Matthew research seeks to uncover the mechanisms of climate variability across seasonal to millennial time scales and across regional to global spatial scales. His work combines large and diverse climate “proxy” databases (in particular, ice cores and ocean sediments), state-of-the-art global climate simulations, physicochemical proxy models, and modern observations to understand past and present climate change in statistically sound, mechanistically grounded ways. 

Prof John Taylor

John studies the fluid dynamics of the ocean. His current research focuses on ocean turbulence and mixing, ocean fronts and the surface boundary layer, microplastic dispersal and aggregation by ocean currents, ocean-driven melting of Antarctic ice shelves, the influence of ocean physics on biogeochemistry, and ocean-based solutions for carbon dioxide removal. The Ocean Dynamics group in the Department of Applied Mathematics and Theoretical Physics use a combination of very high resolution computer simulations, real-world data, machine learning, and mathematical methods to study these topics.

Prof Ed Tipper

Ed studies climate change and earth-ocean-atmosphere systems with a focus on the links between the hydrosphere, atmosphere and lithosphere. Here, questions include: How do chemical reactions at the Earth’s surface mediate the chemistry of the atmosphere and seawater over geological time and how are these reactions influenced by rock composition and how do these reactions influence rock composition? To answer these geological questions, he uses geochemical methods, exploiting small variations in isotope ratios. He has been involved in developing Mg and Ca isotope tracers as geochemical tools to investigate the important role of chemical weathering to geochemical budgets.   

Prof Sasha Turchyn

Sasha’s primary research interests involve understanding how the chemistry of the ocean has evolved over various timescales over Earth history. She is particularly interested in changes in biogeochemical cycles in response to perturbations to Earth’s climate and how different biogeochemical cycles are coupled. This leads to the study of the interface between geochemistry and microbiology and how these interplay in biogeochemical cycling. Geomicrobiology is a critical component of understanding and interpreting biogeochemical cycles in a paleoceanographic context. Her current research uses both analytical measurements of stable isotopes and quantitative modelling of biogeochemical cycles.
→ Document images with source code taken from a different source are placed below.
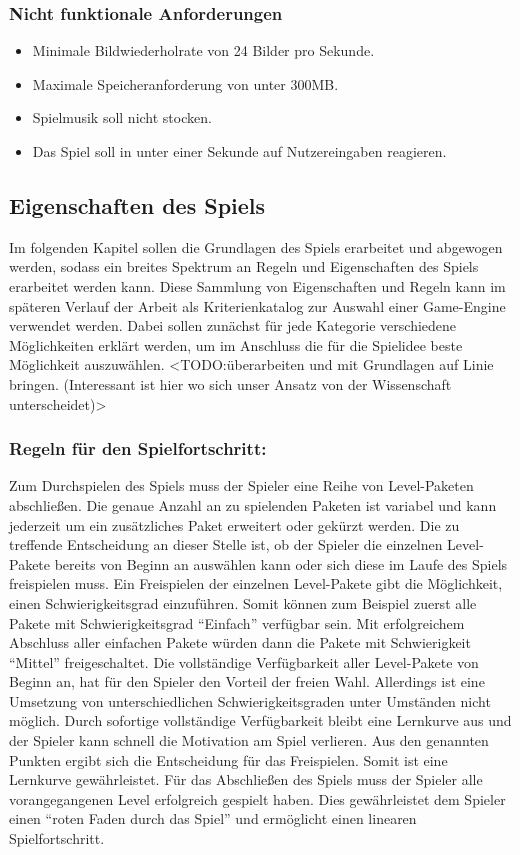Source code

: 	\subsubsection{Nicht funktionale Anforderungen}
		\begin{itemize}
			\item{ Minimale Bildwiederholrate von 24 Bilder pro Sekunde. }
			\item{ Maximale Speicheranforderung von unter 300MB. }
			\item{ Spielmusik soll nicht stocken. }
			\item{ Das Spiel soll in unter einer Sekunde auf Nutzereingaben reagieren. }
		\end{itemize}

\subsection{Eigenschaften des Spiels}\label{sssec:spielmechanik}
	Im folgenden Kapitel sollen die Grundlagen des Spiels erarbeitet und abgewogen werden, sodass ein breites Spektrum an Regeln und Eigenschaften des Spiels erarbeitet werden kann. Diese Sammlung von Eigenschaften und Regeln kann im späteren Verlauf der Arbeit als Kriterienkatalog zur Auswahl einer Game-Engine verwendet werden. Dabei sollen zunächst für jede Kategorie verschiedene Möglichkeiten erklärt werden, um im Anschluss die für die Spielidee beste Möglichkeit auszuwählen.
	<TODO:überarbeiten und mit Grundlagen auf Linie bringen. (Interessant ist hier wo sich unser Ansatz von der Wissenschaft unterscheidet)>

	\subsubsection*{Regeln für den Spielfortschritt:}
		Zum Durchspielen des Spiels muss der Spieler eine Reihe von Level-Paketen abschließen. Die genaue Anzahl an zu spielenden Paketen ist variabel und kann jederzeit um ein zusätzliches Paket erweitert oder gekürzt werden. Die zu treffende Entscheidung an dieser Stelle ist, ob der Spieler die einzelnen Level-Pakete bereits von Beginn an auswählen kann oder sich diese im Laufe des Spiels freispielen muss. Ein Freispielen der einzelnen Level-Pakete gibt die Möglichkeit, einen Schwierigkeitsgrad einzuführen. Somit können zum Beispiel zuerst alle Pakete mit Schwierigkeitsgrad \enquote{Einfach} verfügbar sein. Mit erfolgreichem Abschluss aller einfachen Pakete würden dann die Pakete mit Schwierigkeit \enquote{Mittel} freigeschaltet.
		Die vollständige Verfügbarkeit aller Level-Pakete von Beginn an, hat für den Spieler den Vorteil der freien Wahl. Allerdings ist eine Umsetzung von unterschiedlichen Schwierigkeitsgraden unter Umständen nicht möglich. Durch sofortige vollständige Verfügbarkeit bleibt eine Lernkurve aus und der Spieler kann schnell die Motivation am Spiel verlieren.
		Aus den genannten Punkten ergibt sich die Entscheidung für das Freispielen. Somit ist eine Lernkurve gewährleistet. Für das Abschließen des Spiels muss der Spieler alle vorangegangenen Level erfolgreich gespielt haben. Dies gewährleistet dem Spieler einen \enquote{roten Faden durch das Spiel} und ermöglicht einen linearen Spielfortschritt.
She is particularly interested in understanding the impact of microbial processes in continental margin sediments and chemical alteration in hydrothermal systems on the chemistry of the ocean.

Prof Andy Woods

Andy’s research is focused on the mathematical and physical modelling of different flow processes, including experimental and theoretical models of geological carbon storage, geothermal heat recovery from superheated systems, turbulent buoyant plumes and gravity currents in the ocean and atmosphere, and models of explosive volcanism. He also works on air flows in buildings.

Prof Grae Worster

The broad areas of Grae Worster’s research encompass buoyancy-driven fluid flows, solidification and interactions between the two. He is particularly interested in the evolution of reactive porous media called mushy layers that commonly form during solidification of multi-component melts. Examples include the partially solidified regions formed during alloy production, solidification of magmas and the freezing of sea water to produce sea ice. Latterly, his research has been particularly focused on ice in our natural environment: sea ice, permafrost and glacial ice sheets.